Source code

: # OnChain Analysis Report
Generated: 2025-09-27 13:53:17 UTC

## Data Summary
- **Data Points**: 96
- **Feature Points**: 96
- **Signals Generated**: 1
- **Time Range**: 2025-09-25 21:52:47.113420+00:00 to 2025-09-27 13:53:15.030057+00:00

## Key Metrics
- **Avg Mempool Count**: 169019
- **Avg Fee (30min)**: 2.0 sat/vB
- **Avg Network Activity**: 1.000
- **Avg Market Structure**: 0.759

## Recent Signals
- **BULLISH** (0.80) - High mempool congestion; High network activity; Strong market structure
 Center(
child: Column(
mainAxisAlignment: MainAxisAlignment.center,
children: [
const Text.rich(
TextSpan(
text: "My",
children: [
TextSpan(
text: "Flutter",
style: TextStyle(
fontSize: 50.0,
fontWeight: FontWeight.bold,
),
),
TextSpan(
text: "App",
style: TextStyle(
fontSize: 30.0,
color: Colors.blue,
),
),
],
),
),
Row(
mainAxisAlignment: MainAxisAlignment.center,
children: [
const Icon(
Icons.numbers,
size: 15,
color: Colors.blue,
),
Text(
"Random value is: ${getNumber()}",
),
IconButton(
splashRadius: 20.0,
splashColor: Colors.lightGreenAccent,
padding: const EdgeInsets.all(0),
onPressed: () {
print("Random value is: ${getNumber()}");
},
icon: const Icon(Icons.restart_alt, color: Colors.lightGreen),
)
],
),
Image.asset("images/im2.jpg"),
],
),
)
---
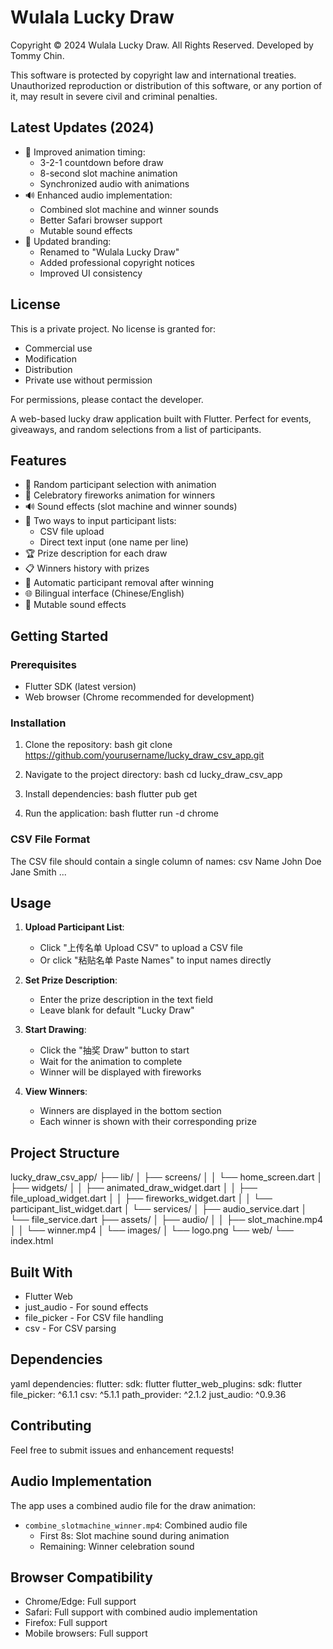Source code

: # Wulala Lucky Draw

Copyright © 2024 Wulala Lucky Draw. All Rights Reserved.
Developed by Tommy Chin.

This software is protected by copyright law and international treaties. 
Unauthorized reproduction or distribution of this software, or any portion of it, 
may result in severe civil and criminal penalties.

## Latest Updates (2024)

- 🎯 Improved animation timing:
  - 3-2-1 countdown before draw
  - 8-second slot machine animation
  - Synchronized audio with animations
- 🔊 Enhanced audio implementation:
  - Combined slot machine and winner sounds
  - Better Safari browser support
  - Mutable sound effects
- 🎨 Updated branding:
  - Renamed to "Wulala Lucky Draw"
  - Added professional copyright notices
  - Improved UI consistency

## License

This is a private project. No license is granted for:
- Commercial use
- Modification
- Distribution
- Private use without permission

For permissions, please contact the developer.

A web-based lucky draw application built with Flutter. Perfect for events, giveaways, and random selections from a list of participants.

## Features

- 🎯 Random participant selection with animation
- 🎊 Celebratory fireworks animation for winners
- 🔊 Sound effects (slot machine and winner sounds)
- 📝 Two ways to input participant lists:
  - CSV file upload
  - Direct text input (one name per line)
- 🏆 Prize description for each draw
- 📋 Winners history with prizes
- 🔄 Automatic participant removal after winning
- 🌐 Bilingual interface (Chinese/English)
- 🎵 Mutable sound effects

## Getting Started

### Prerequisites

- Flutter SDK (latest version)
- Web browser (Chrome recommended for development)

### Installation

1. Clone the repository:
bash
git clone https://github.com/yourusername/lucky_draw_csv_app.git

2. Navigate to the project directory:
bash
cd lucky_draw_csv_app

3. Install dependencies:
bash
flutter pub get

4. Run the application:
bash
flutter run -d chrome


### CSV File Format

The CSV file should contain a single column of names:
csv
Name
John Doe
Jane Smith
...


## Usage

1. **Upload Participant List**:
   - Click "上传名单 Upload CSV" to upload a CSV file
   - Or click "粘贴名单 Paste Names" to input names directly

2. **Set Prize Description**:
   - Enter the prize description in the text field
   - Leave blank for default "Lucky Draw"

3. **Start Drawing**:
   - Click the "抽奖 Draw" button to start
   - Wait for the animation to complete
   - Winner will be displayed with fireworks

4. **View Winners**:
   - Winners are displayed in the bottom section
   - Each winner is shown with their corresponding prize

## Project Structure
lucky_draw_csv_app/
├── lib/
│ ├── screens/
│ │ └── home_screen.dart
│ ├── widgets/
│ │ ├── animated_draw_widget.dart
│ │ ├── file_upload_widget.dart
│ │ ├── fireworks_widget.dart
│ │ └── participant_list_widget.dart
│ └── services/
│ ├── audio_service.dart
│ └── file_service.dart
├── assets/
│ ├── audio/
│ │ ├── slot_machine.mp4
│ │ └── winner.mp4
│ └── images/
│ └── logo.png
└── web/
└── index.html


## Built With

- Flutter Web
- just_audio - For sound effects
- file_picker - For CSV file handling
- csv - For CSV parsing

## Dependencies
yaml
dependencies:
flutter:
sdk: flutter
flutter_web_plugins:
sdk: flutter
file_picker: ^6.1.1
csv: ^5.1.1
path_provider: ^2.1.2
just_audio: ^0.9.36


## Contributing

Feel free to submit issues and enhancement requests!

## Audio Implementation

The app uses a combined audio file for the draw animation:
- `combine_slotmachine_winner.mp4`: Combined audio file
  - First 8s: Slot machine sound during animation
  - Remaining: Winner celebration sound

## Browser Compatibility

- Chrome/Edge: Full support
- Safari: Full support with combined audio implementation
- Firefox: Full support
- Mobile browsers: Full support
---
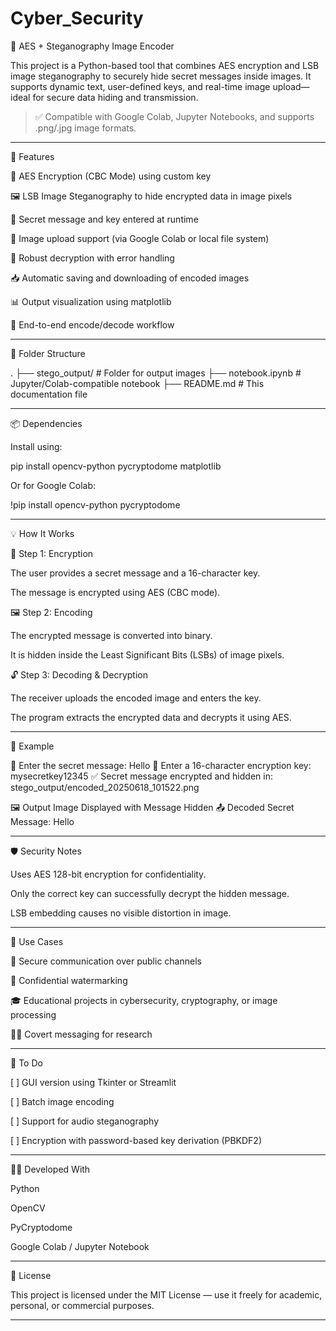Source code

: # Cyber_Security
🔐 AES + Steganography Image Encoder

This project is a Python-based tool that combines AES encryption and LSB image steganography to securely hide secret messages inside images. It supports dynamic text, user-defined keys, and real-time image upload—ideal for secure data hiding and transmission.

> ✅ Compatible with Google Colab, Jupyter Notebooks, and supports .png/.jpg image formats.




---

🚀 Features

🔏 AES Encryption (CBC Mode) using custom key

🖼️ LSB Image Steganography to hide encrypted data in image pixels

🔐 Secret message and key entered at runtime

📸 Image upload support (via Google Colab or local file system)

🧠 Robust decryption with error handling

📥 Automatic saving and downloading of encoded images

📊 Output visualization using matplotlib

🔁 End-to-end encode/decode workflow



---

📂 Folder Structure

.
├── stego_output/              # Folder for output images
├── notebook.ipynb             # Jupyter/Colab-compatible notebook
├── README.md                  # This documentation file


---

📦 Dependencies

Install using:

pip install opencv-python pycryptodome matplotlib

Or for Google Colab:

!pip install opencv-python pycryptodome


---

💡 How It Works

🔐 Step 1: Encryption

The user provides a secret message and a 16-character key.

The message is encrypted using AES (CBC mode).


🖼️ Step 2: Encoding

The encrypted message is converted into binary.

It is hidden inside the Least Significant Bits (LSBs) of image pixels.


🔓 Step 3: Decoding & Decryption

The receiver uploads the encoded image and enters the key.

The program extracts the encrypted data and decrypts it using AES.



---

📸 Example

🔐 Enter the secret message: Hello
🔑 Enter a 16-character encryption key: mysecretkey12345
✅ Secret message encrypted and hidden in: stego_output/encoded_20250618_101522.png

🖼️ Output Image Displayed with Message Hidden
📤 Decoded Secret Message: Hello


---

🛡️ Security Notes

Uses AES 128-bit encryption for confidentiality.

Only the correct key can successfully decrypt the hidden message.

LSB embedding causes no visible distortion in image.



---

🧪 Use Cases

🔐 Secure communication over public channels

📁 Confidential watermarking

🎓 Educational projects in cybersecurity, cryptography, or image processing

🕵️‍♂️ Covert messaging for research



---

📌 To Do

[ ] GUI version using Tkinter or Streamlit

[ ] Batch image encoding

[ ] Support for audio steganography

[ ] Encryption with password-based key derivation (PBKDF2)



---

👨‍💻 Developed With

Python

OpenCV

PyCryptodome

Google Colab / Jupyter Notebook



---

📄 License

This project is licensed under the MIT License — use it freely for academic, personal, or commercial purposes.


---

== WHAT THE TASK REQUIRES ==
Filter the entries down to the lines that include the string "Jupyter".

== YOUR RESPONSE ==
> ✅ Compatible with Google Colab, Jupyter Notebooks, and supports .png/.jpg image formats.
├── notebook.ipynb             # Jupyter/Colab-compatible notebook
Google Colab / Jupyter Notebook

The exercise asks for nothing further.